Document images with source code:
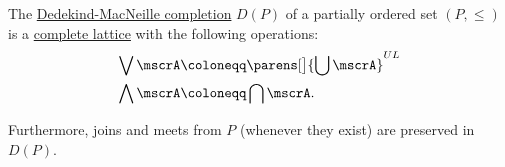\begin{theorem}\label{thm:def:dedekind_macnielle_completion}
  The \hyperref[def:dedekind_macnielle_completion]{Dedekind-MacNeille completion} \( D(P) \) of a partially ordered set \( (P, \leq) \) is a \hyperref[def:lattice]{complete lattice} with the following operations:
  \begin{align}
    \bigvee \mscrA   &\coloneqq \parens[\big]{ \bigcup \mscrA }^{UL} \label{eq:thm:def:dedekind_macnielle_completion/join} \\
    \bigwedge \mscrA &\coloneqq \bigcap \mscrA.                      \label{eq:thm:def:dedekind_macnielle_completion/meet}
  \end{align}

  Furthermore, joins and meets from \( P \) (whenever they exist) are preserved in \( D(P) \).
\end{theorem}
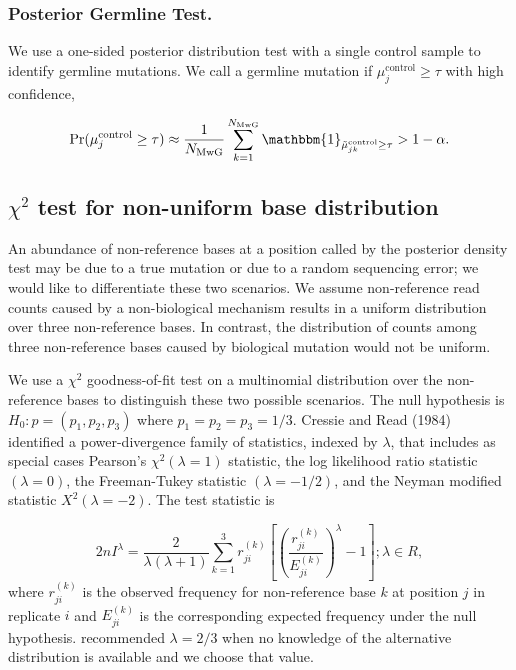 \documentclass{bioinfo}
\begin{document}
\subsubsection*{Posterior Germline Test.}

We use a one-sided posterior distribution test with a single control sample to identify germline mutations. We call a germline mutation if $ \mu_j^{\text{control}} \geq \tau$ with high confidence,

\begin{equation}\label{eqn:germ_test}
	\Pr(\mu_j^{\text{control}}  \geq \tau ) \approx \frac{1}{N_{\text{MwG}}} \sum_{k=1}^{N_{\text{MwG}}} \mathbbm{1}_{\tilde{\mu}_{jk}^{\text{control}} \geq \tau } > 1-\alpha.
\end{equation}

\subsection{$\chi^2$ test for non-uniform base distribution}

An abundance of non-reference bases at a position called by the posterior density test may be due to a true mutation or due to a random sequencing error; we would like to differentiate these two scenarios. We assume non-reference read counts caused by a non-biological mechanism results in a uniform distribution over three non-reference bases. In contrast, the distribution of counts among three non-reference bases caused by biological mutation would not be uniform.

We use a $\chi^2$ goodness-of-fit test on a multinomial distribution over the non-reference bases to distinguish these two possible scenarios. The null hypothesis is $H_0: p = (p_1, p_2, p_3)$ where $p_1=p_2=p_3=1/3$. Cressie and Read (1984) identified a power-divergence family of statistics, indexed by $\lambda$, that includes as special cases Pearson's $\chi^2 (\lambda = 1)$ statistic, the log likelihood ratio statistic $(\lambda = 0)$, the Freeman-Tukey statistic $(\lambda = -1/2)$, and the Neyman modified statistic $X^2 (\lambda = -2)$. The test statistic is

\begin{equation}
 2nI^\lambda = \frac{2}{\lambda(\lambda+1)}\sum_{k=1}^3 r_{ji}^{(k)} \left[\left(\frac{r_{ji}^{(k)}}{E_{ji}^{(k)}}\right)^\lambda-1\right];\lambda \in R,
\end{equation}
where $r_{ji}^{(k)}$ is the observed frequency for non-reference base $k$ at position $j$ in replicate $i$ and $E_{ji}^{(k)}$ is the corresponding expected frequency under the null hypothesis. \citet{cressie1984multinomial} recommended $\lambda = 2/3$ when no knowledge of the alternative distribution is available and we choose that value.
\end{document}

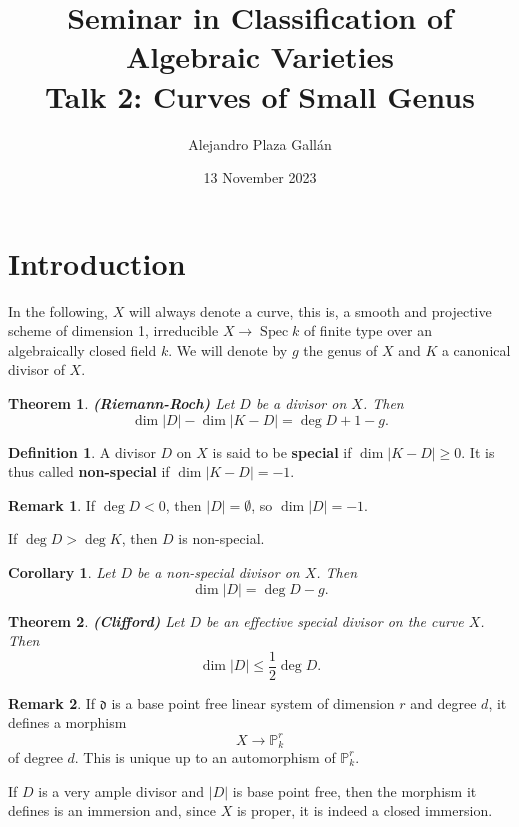 \documentclass[12pt]{article}
\title{\Huge{Seminar in Classification of Algebraic Varieties}\\\vspace{5mm}\Large{Talk 2: Curves of Small Genus}}
\author{Alejandro Plaza Gall\'{a}n}
\date{13 November 2023}
\newtheorem*{theorem}{Theorem}
\newtheorem*{corollary}{Corollary}
\theoremstyle{definition}
\newtheorem*{definition}{Definition}
\newtheorem*{remark}{Remark}
\DeclareMathOperator{\Spec}{Spec}
\begin{document}
\maketitle
\section{Introduction}

In the following, $X$ will always denote a curve, this is, a smooth and projective scheme of dimension 1, irreducible $X\rightarrow\Spec k$ of finite type over an algebraically closed field $k$. We will denote by $g$ the genus of $X$ and $K$ a canonical divisor of $X$.

\begin{theorem}
\textbf{\emph{(Riemann-Roch)}} Let $D$ be a divisor on $X$. Then
\[\dim|D|-\dim|K-D|=\deg D+1-g.\]
\end{theorem}

\begin{definition}
A divisor $D$ on $X$ is said to be \textbf{special} if $\dim|K-D|\geq0$. It is thus called \textbf{non-special} if $\dim|K-D|=-1$.
\end{definition}

\begin{remark}
If $\deg D<0$, then $|D|=\emptyset$, so $\dim|D|=-1$.

If $\deg D>\deg K$, then $D$ is non-special.
\end{remark}

\begin{corollary}
Let $D$ be a non-special divisor on $X$. Then
\[\dim|D|=\deg D-g.\]
\end{corollary}

\begin{theorem}
\emph{\textbf{(Clifford)}} Let $D$ be an effective special divisor on the curve $X$. Then
\[\dim|D|\leq\frac{1}{2}\deg D.\]
\end{theorem}

\begin{remark}
If $\mathfrak{d}$ is a base point free linear system of dimension $r$ and degree $d$, it defines a morphism
\[X\longrightarrow\mathbb{P}_k^r\]
of degree $d$. This is unique up to an automorphism of $\mathbb{P}_k^r$.

If $D$ is a very ample divisor and $|D|$ is base point free, then the morphism it defines is an immersion and, since $X$ is proper, it is indeed a closed immersion.
\end{remark}
\end{document}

REQUIRED ACTION
After reading the records above, give the number of lines that include "equation", and add nothing else.

WRITTEN RESPONSE
4